The Gift of Being Seen

 

By Susanne Liebich

Photo by Damir Bosnjak on Unsplash

In the last few years, my mother has struggled with memory loss and her world has become smaller.   Her former life included many wonderful friends and an active social life with my dad, and with the anxiety that comes with dementia, she has let go of many of those relationships. Only because my dad was hospitalized, she agreed to let me take her to dinner. We sat across the table from each other, sampling each other's meals, laughing at each other's stories, and sharing intimacies.  At the conclusion of dinner, mom said "we should do this more often- have mother-daughter outings!"  I thought about this precious time with her, and realized that what mom needs, really, is so simple: she needs to be seen.

My therapeutic movement work has expanded to include individuals with Alzheimer's, for whom I notice the diminishing of life, the lessening of interaction.  I have come to discover that my job is not to entertain them, but rather to "see" them... to find a way to connect with each and every individual, if only for a few minutes or seconds.  I learn their names, their histories; I include music they find meaningful.  I play and joke with them, too, because laughter is so healing. I lock eyes with them, and I'm constantly talking to them. I let them know I see.

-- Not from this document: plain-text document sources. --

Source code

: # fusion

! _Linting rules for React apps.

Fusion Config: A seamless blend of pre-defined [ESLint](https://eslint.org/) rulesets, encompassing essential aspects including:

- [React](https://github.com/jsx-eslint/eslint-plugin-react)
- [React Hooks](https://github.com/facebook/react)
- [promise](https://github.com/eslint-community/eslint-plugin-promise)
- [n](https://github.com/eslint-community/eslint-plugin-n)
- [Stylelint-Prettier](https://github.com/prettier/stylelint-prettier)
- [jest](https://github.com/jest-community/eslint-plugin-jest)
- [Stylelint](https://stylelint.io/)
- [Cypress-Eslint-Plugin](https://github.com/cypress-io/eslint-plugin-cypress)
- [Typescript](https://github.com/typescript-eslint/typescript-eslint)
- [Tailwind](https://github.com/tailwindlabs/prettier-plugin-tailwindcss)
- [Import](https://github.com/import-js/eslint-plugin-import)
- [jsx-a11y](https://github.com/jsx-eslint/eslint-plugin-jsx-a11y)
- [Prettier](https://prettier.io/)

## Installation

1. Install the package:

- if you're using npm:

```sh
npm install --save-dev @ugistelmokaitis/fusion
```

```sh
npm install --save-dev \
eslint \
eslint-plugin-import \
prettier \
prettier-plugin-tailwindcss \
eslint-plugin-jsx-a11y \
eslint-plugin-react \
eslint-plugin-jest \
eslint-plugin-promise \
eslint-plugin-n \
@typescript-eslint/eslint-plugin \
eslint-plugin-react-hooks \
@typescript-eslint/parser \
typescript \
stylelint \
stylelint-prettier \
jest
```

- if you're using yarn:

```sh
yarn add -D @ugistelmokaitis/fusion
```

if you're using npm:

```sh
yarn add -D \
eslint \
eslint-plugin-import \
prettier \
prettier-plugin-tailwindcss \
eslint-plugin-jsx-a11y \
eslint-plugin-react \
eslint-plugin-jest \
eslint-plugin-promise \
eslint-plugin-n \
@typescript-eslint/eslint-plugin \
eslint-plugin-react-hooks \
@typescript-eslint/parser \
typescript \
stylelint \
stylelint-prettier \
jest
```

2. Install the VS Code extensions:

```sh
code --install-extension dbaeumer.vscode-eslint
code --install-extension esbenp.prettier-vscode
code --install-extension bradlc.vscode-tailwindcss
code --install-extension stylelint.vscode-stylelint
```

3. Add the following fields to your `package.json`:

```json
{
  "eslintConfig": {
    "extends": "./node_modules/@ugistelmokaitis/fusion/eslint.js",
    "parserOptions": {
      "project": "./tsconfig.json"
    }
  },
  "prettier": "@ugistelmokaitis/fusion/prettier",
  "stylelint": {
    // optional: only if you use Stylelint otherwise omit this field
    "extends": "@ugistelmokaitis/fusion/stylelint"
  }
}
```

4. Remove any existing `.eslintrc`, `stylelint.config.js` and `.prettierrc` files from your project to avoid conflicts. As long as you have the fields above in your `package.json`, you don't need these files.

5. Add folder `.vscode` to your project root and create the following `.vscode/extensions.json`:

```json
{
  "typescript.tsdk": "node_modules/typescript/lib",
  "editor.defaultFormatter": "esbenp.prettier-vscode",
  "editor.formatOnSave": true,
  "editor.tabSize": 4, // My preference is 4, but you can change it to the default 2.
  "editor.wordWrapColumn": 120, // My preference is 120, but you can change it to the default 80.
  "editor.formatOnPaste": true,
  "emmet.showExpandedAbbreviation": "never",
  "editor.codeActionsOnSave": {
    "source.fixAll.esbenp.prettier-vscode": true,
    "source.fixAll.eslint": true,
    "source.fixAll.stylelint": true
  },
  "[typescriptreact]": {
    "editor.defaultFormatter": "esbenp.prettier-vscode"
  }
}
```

 A while back, there was an elderly man in a memory unit who came to my movement class although he was not engaged with the movement. However, I noticed that he sang to the big band era songs.  One time, I asked him if he would like to dance with me.  He nodded his approval.  From then on, our routine was to partner dance for the last 3 minutes of class. What was so amazing to me was that each week, we interacted a bit more... one week he led me in a promenade, another week he led me in turns. Before long, we were talking during our dance. The faces of the residents expressed joy, poignancy, wistfulness. At the end of each of our partner dances, the residents erupted in applause.  They were not just onlookers, but part of the dance- perhaps they saw their younger selves. After one particularly joyful dance, I turned to Jack and said, "they're clapping for you!" He looked at me and said with a twinkle in his eye, "I'll dance with you anytime". Sadly, that was our last dance as Jack passed away a few days later.  Yet, I take comfort in the fact that in his last few days, Jack felt the gift of being seen.

 I also work with children who have suffered profound physical injury and individuals with debilitating conditions such as Parkinson's.   I feel that spending so much time in the hospital must be difficult to accept, as perhaps one's identity starts to become defined as the injured or disabled person. I have learned to look at these individuals as an artist would look at "negative space": where some might see white with black lines, I see black with white lines. I say, let's figure out together all the possibilities of movement.  Let's not just use our bodies, but also our thoughts and emotions to create a palette of limitless potential. I once spent 4 months teaching movement to a six year old girl who told me "I used to just dance with my feet; now I know I can dance with my whole body."   What this little girl has realized is the importance of being seen, not just by others, but by oneself.  Letting ourselves be seen, seeing ourselves and seeing others is part of the universal desire for connection.  We all have this ability to open the door for someone in our lives and give them the gift of being seen. Don't close your eyes, or you may miss your chance.